Records from a data source:
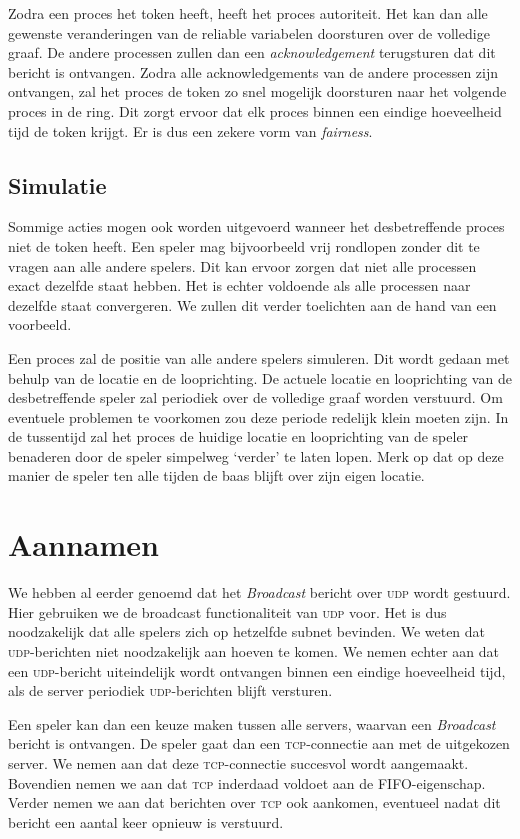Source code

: \documentclass[a4paper,11pt]{article}
\newcommand{\udp}{\textsc{udp}\xspace}
\newcommand{\tcp}{\textsc{tcp}\xspace}
\begin{document}
    Zodra een proces het token heeft, heeft het proces autoriteit. Het kan dan alle gewenste veranderingen van de reliable variabelen doorsturen over de volledige graaf. De andere processen zullen dan een \emph{acknowledgement} terugsturen dat dit bericht is ontvangen. Zodra alle acknowledgements van de andere processen zijn ontvangen, zal het proces de token zo snel mogelijk doorsturen naar het volgende proces in de ring. Dit zorgt ervoor dat elk proces binnen een eindige hoeveelheid tijd de token krijgt. Er is dus een zekere vorm van \emph{fairness}.

    \subsection{Simulatie}
    Sommige acties mogen ook worden uitgevoerd wanneer het desbetreffende proces niet de token heeft. Een speler mag bijvoorbeeld vrij rondlopen zonder dit te vragen aan alle andere spelers. Dit kan ervoor zorgen dat niet alle processen exact dezelfde staat hebben. Het is echter voldoende als alle processen naar dezelfde staat convergeren. We zullen dit verder toelichten aan de hand van een voorbeeld.

    Een proces zal de positie van alle andere spelers simuleren. Dit wordt gedaan met behulp van de locatie en de looprichting. De actuele locatie en looprichting van de desbetreffende speler zal periodiek over de volledige graaf worden verstuurd. Om eventuele problemen te voorkomen zou deze periode redelijk klein moeten zijn. In de tussentijd zal het proces de huidige locatie en looprichting van de speler benaderen door de speler simpelweg `verder' te laten lopen. Merk op dat op deze manier de speler ten alle tijden de baas blijft over zijn eigen locatie.

    \section{Aannamen}
    We hebben al eerder genoemd dat het \emph{Broadcast} bericht over \udp wordt gestuurd. Hier gebruiken we de broadcast functionaliteit van \udp voor. Het is dus noodzakelijk dat alle spelers zich op hetzelfde subnet bevinden. We weten dat \udp-berichten niet noodzakelijk aan hoeven te komen. We nemen echter aan dat een \udp-bericht uiteindelijk wordt ontvangen binnen een eindige hoeveelheid tijd, als de server periodiek \udp-berichten blijft versturen.

    Een speler kan dan een keuze maken tussen alle servers, waarvan een \emph{Broadcast} bericht is ontvangen. De speler gaat dan een \tcp-connectie aan met de uitgekozen server. We nemen aan dat deze \tcp-connectie succesvol wordt aangemaakt. Bovendien nemen we aan dat \tcp inderdaad voldoet aan de FIFO-eigenschap. Verder nemen we aan dat berichten over \tcp ook aankomen, eventueel nadat dit bericht een aantal keer opnieuw is verstuurd.
\end{document}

Directions: Transcribe each line above exactly, pictures excluded.

Exercise answer:
Source code

: \documentclass[a4paper,11pt]{article}
\newcommand{\udp}{\textsc{udp}\xspace}
\newcommand{\tcp}{\textsc{tcp}\xspace}
\begin{document}
    Zodra een proces het token heeft, heeft het proces autoriteit. Het kan dan alle gewenste veranderingen van de reliable variabelen doorsturen over de volledige graaf. De andere processen zullen dan een \emph{acknowledgement} terugsturen dat dit bericht is ontvangen. Zodra alle acknowledgements van de andere processen zijn ontvangen, zal het proces de token zo snel mogelijk doorsturen naar het volgende proces in de ring. Dit zorgt ervoor dat elk proces binnen een eindige hoeveelheid tijd de token krijgt. Er is dus een zekere vorm van \emph{fairness}.

    \subsection{Simulatie}
    Sommige acties mogen ook worden uitgevoerd wanneer het desbetreffende proces niet de token heeft. Een speler mag bijvoorbeeld vrij rondlopen zonder dit te vragen aan alle andere spelers. Dit kan ervoor zorgen dat niet alle processen exact dezelfde staat hebben. Het is echter voldoende als alle processen naar dezelfde staat convergeren. We zullen dit verder toelichten aan de hand van een voorbeeld.

    Een proces zal de positie van alle andere spelers simuleren. Dit wordt gedaan met behulp van de locatie en de looprichting. De actuele locatie en looprichting van de desbetreffende speler zal periodiek over de volledige graaf worden verstuurd. Om eventuele problemen te voorkomen zou deze periode redelijk klein moeten zijn. In de tussentijd zal het proces de huidige locatie en looprichting van de speler benaderen door de speler simpelweg `verder' te laten lopen. Merk op dat op deze manier de speler ten alle tijden de baas blijft over zijn eigen locatie.

    \section{Aannamen}
    We hebben al eerder genoemd dat het \emph{Broadcast} bericht over \udp wordt gestuurd. Hier gebruiken we de broadcast functionaliteit van \udp voor. Het is dus noodzakelijk dat alle spelers zich op hetzelfde subnet bevinden. We weten dat \udp-berichten niet noodzakelijk aan hoeven te komen. We nemen echter aan dat een \udp-bericht uiteindelijk wordt ontvangen binnen een eindige hoeveelheid tijd, als de server periodiek \udp-berichten blijft versturen.

    Een speler kan dan een keuze maken tussen alle servers, waarvan een \emph{Broadcast} bericht is ontvangen. De speler gaat dan een \tcp-connectie aan met de uitgekozen server. We nemen aan dat deze \tcp-connectie succesvol wordt aangemaakt. Bovendien nemen we aan dat \tcp inderdaad voldoet aan de FIFO-eigenschap. Verder nemen we aan dat berichten over \tcp ook aankomen, eventueel nadat dit bericht een aantal keer opnieuw is verstuurd.
\end{document}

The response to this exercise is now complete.